Dans le documentaire de Télé-Québec, la très talentueuse auteure-compositrice-interprète Salomé Leclerc envisage d'abandonner la musique pour faire une formation de sommelière. «Aujourd'hui, l'équation est différente parce que les ventes de tout un chacun ont été divisées par quatre», constate Jérôme Minière, lauréat de plusieurs Félix, qui peine à subvenir à ses besoins.

Or, beaucoup tirent profit de la musique de ces artistes qui en arrachent. «Je suis en faveur du streaming et de l'accessibilité à la musique, précise Ariane Moffatt. Et je ne crois pas nécessairement que les gens devraient avoir à payer davantage. Mais ceux qui font des profits ne reconnaissent pas que notre musique est un produit d'appel. Ils s'enrichissent sans se responsabiliser.»

Elle fait notamment référence aux fournisseurs d'accès internet, dans la mire de l'ADISQ depuis des années. L'association, qui représente l'industrie du disque et du spectacle, demande aussi à Ottawa de modifier la Loi sur le droit d'auteur afin de rétablir le régime de copie privée - aboli par le gouvernement Harper -, en l'étendant aux ventes d'appareils servant au streaming. Les dirigeants de l'ADISQ ont réclamé il y a quelques semaines une aide de 15 millions à Québec pour faire face à la crise.
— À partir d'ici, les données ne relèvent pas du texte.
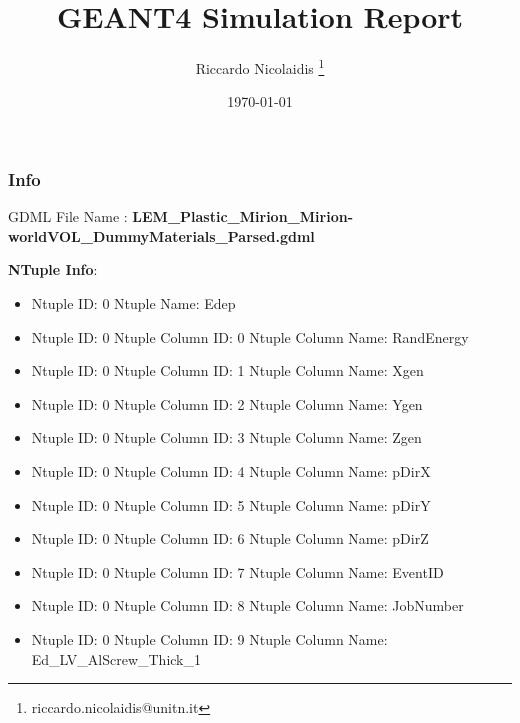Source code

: \documentclass[8pt]{beamer}
\title{GEANT4 Simulation Report}
\author{Riccardo Nicolaidis \footnote{riccardo.nicolaidis@unitn.it}}
\date{\today}
\begin{document}
        
            \begin{frame}
                \titlepage
            \end{frame}
            
            \begin{frame}
                \frametitle{Info}
            
                \centering
                GDML File Name : \textbf{ LEM\_Plastic\_Mirion\_Mirion-worldVOL\_DummyMaterials\_Parsed.gdml}
                
                
                \vspace{2 cm}
                \textbf{NTuple Info}:
                \vspace{1 cm}
                
        \begin{itemize}
        
        \item Ntuple ID: 0 Ntuple Name: Edep
        
        \item Ntuple ID: 0 Ntuple Column ID: 0 Ntuple Column Name: RandEnergy
        
        \item Ntuple ID: 0 Ntuple Column ID: 1 Ntuple Column Name: Xgen
        
        \item Ntuple ID: 0 Ntuple Column ID: 2 Ntuple Column Name: Ygen
        
        \item Ntuple ID: 0 Ntuple Column ID: 3 Ntuple Column Name: Zgen
        
        \item Ntuple ID: 0 Ntuple Column ID: 4 Ntuple Column Name: pDirX
        
        \item Ntuple ID: 0 Ntuple Column ID: 5 Ntuple Column Name: pDirY
        
        \item Ntuple ID: 0 Ntuple Column ID: 6 Ntuple Column Name: pDirZ
        
        \item Ntuple ID: 0 Ntuple Column ID: 7 Ntuple Column Name: EventID
        
        \item Ntuple ID: 0 Ntuple Column ID: 8 Ntuple Column Name: JobNumber
        
        \item Ntuple ID: 0 Ntuple Column ID: 9 Ntuple Column Name: Ed\_LV\_AlScrew\_Thick\_1
        

\end{itemize}
\end{frame}
\end{document}
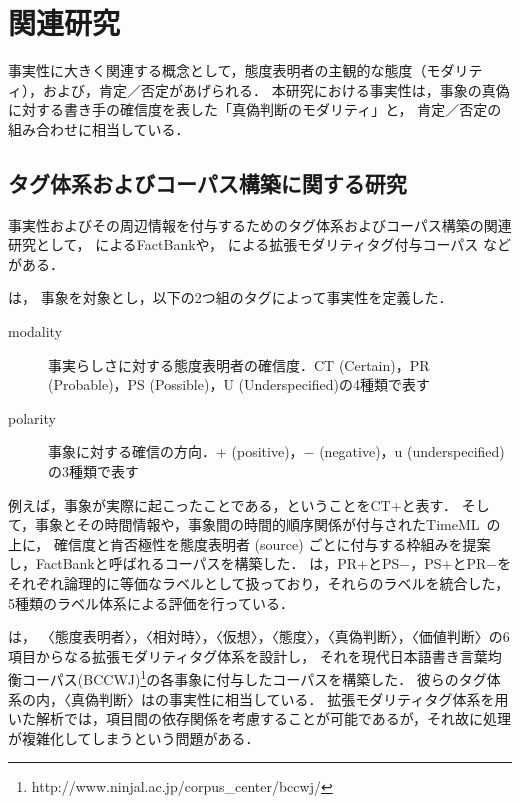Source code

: \documentclass[japanese]{jnlp_1.4}
\begin{document}
\section{関連研究}
\label{sec_related}

事実性に大きく関連する概念として，態度表明者の主観的な態度（モダリティ），および，肯定／否定があげられる．
本研究における事実性は，事象の真偽に対する書き手の確信度を表した「真偽判断のモダリティ」\cite{Masuoka2007}と，
肯定／否定の組み合わせに相当している．

\subsection{タグ体系およびコーパス構築に関する研究}
\label{subsec_corpus}

事実性およびその周辺情報を付与するためのタグ体系およびコーパス構築の関連研究として，
によるFactBankや，
による拡張モダリティタグ付与コーパス
などがある．

は，
事象を対象とし，以下の2つ組のタグによって事実性を定義した．
\begin{description}
  \item[modality] 事実らしさに対する態度表明者の確信度．CT (Certain)，PR (Probable)，PS (Possible)，U (Underspecified)の4種類で表す
  \item[polarity] 事象に対する確信の方向．+ (positive)，$-$ (negative)，u (underspecified)の3種類で表す
\end{description}
例えば，事象が実際に起こったことである，ということをCT+と表す．
そして，事象とその時間情報や，事象間の時間的順序関係が付与されたTimeML~\cite{Sauri2006}の上に，
確信度と肯否極性を態度表明者 (source) ごとに付与する枠組みを提案し，FactBankと呼ばれるコーパスを構築した．
は，PR+とPS$-$，PS+とPR$-$をそれぞれ論理的に等価なラベルとして扱っており，それらのラベルを統合した，5種類のラベル体系による評価を行っている．

は，
〈態度表明者〉，〈相対時〉，〈仮想〉，〈態度〉，〈真偽判断〉，〈価値判断〉の6項目からなる拡張モダリティタグ体系を設計し，
それを現代日本語書き言葉均衡コーパス(BCCWJ)\footnote{http://www.ninjal.ac.jp/corpus\_center/bccwj/}の各事象に付与したコーパスを構築した．
彼らのタグ体系の内，〈真偽判断〉はの事実性に相当している．
拡張モダリティタグ体系を用いた解析では，項目間の依存関係を考慮することが可能であるが，それ故に処理が複雑化してしまうという問題がある．
\end{document}

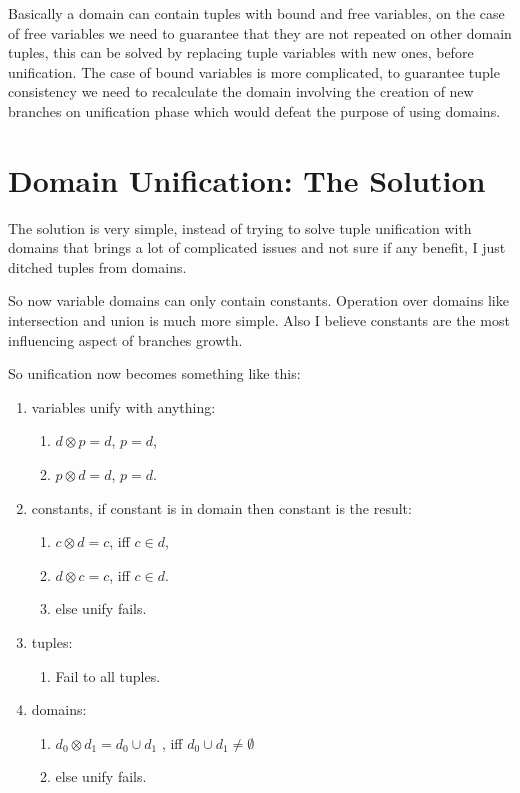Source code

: \documentclass{article}
\begin{document}
Basically a domain can contain tuples with bound and free variables, on the case of free variables we need 
to guarantee that they are not repeated on other domain tuples, this can be solved by replacing tuple 
variables with new ones, before unification. The case of bound variables is more complicated, to guarantee 
tuple consistency we need to recalculate the domain involving the creation of new branches on unification phase
which would defeat the purpose of using domains.

\section{Domain Unification: The Solution}

The solution is very simple, instead of trying to solve tuple unification with domains that brings a lot 
of complicated issues and not sure if any benefit, I just ditched tuples from domains.

So now variable domains can only contain constants. 
Operation over domains like intersection and union is much more simple. 
Also I believe constants are the most influencing aspect of branches growth.

So unification now becomes something like this:

\begin{enumerate}
\item variables unify with anything:
    \begin{enumerate}
        \item $d \otimes p = d$, $p=d$,
        \item $p \otimes d = d$, $p=d$.
    \end{enumerate}

\item constants, if constant is in domain then constant is the result:
    \begin{enumerate}
        \item $c \otimes d = c$, iff $c \in d$,
        \item $d \otimes c = c$, iff $c \in d$.
        \item else unify fails.
    \end{enumerate}

\item tuples: 
    \begin{enumerate}
        \item Fail to all tuples.
    \end{enumerate}

\item domains:
    \begin{enumerate}
        \item $d_{0} \otimes d_{1} = d_{0} \cup d_{1}$ , iff $d_{0} \cup d_{1} \neq \emptyset$
        \item else unify fails.
    \end{enumerate}

\end{enumerate}
\end{document}
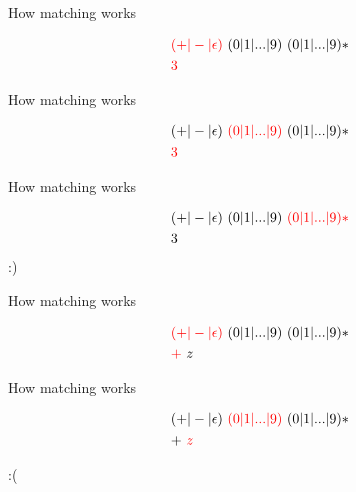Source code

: \documentclass{beamer}
\renewcommand\big[1]{
  \begin{center}
    \Large{#1}
  \end{center}
}
\begin{document}
\begin{frame}
  \big{How matching works}

  \begin{align*}
    & \textcolor{red}{(+ \vert - \vert \epsilon)}~(0 \vert 1 \vert ... \vert 9)~(0 \vert 1 \vert ... \vert 9)* \\
    & \textcolor{red}{3}
  \end{align*}
\end{frame}


\begin{frame}
  \big{How matching works}

  \begin{align*}
    & (+ \vert - \vert \epsilon)~\textcolor{red}{(0 \vert 1 \vert ... \vert 9)}~(0 \vert 1 \vert ... \vert 9)*\\
    & \textcolor{red}{3}
  \end{align*}
\end{frame}


\begin{frame}
  \big{How matching works}

  \begin{align*}
    & (+ \vert - \vert \epsilon)~(0 \vert 1 \vert ... \vert 9)~\textcolor{red}{(0 \vert 1 \vert ... \vert 9)*} \\
    & 3
  \end{align*}
  \centering\Huge{:)}
\end{frame}

\begin{frame}
  \big{How matching works}

  \begin{align*}
    & \textcolor{red}{(+ \vert - \vert \epsilon)}~(0 \vert 1 \vert ... \vert 9)~(0 \vert 1 \vert ... \vert 9)* \\
    & \textcolor{red}{+}~{z}
  \end{align*}
\end{frame}

\begin{frame}
  \big{How matching works}

  \begin{align*}
    & (+ \vert - \vert \epsilon)~\textcolor{red}{(0 \vert 1 \vert ... \vert 9)}~(0 \vert 1 \vert ... \vert 9)* \\
    & {+}~\textcolor{red}{z}
  \end{align*}

  \centering\Huge{:(}
\end{frame}
\end{document}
«On n'a jamais écouté autant de musique, et on n'a jamais si peu payé pour la musique», constate Monique Simard, présidente de la SODEC, qui rappelle dans le film que les lois, adoptées avant la révolution numérique, ne sont plus adaptées à la réalité actuelle. «La culture au Québec, c'est 4,1 % du PIB. C'est plus que l'exploration minière, l'exploitation forestière et l'agriculture combinées!»

Optimiste ou pessimiste?

Ariane Moffatt ne s'inquiète pas seulement de la détérioration des conditions de travail de ses pairs, mais de l'avenir de la chanson francophone. Sur des plateformes comme Spotify ou Apple Music, où il n'existe pas de quotas de chansons francophones, les contenus québécois sont peu mis en valeur. «Moi, si ce n'était des quotas francophones à la radio, j'aurais eu beaucoup moins de revenus cette année», constate l'auteure de Miami.

Elle voit en revanche d'un bon oeil les consultations sur le numérique menées en ce moment par la ministre du Patrimoine Mélanie Joly. Et entrevoit, au terme de sa participation au documentaire, des pistes de solution: créer des rassemblements d'artistes, favoriser un système économique leur permettant de s'autoproduire et de toucher davantage de subventions au détriment de certains intermédiaires, etc.

En fin de compte, sa quête l'a-t-elle laissée plus optimiste ou plus pessimiste ? Un peu les deux. Optimiste à l'idée que les choses finiront par bouger, dit-elle, mais pessimiste de constater l'influence du lobby du statu quo. «Alors que notre métier est en voie d'extinction, il y a des gens qui roulent avec notre gaz dans leurs gros chars...»

Ce pourrait être le refrain d'une chanson engagée.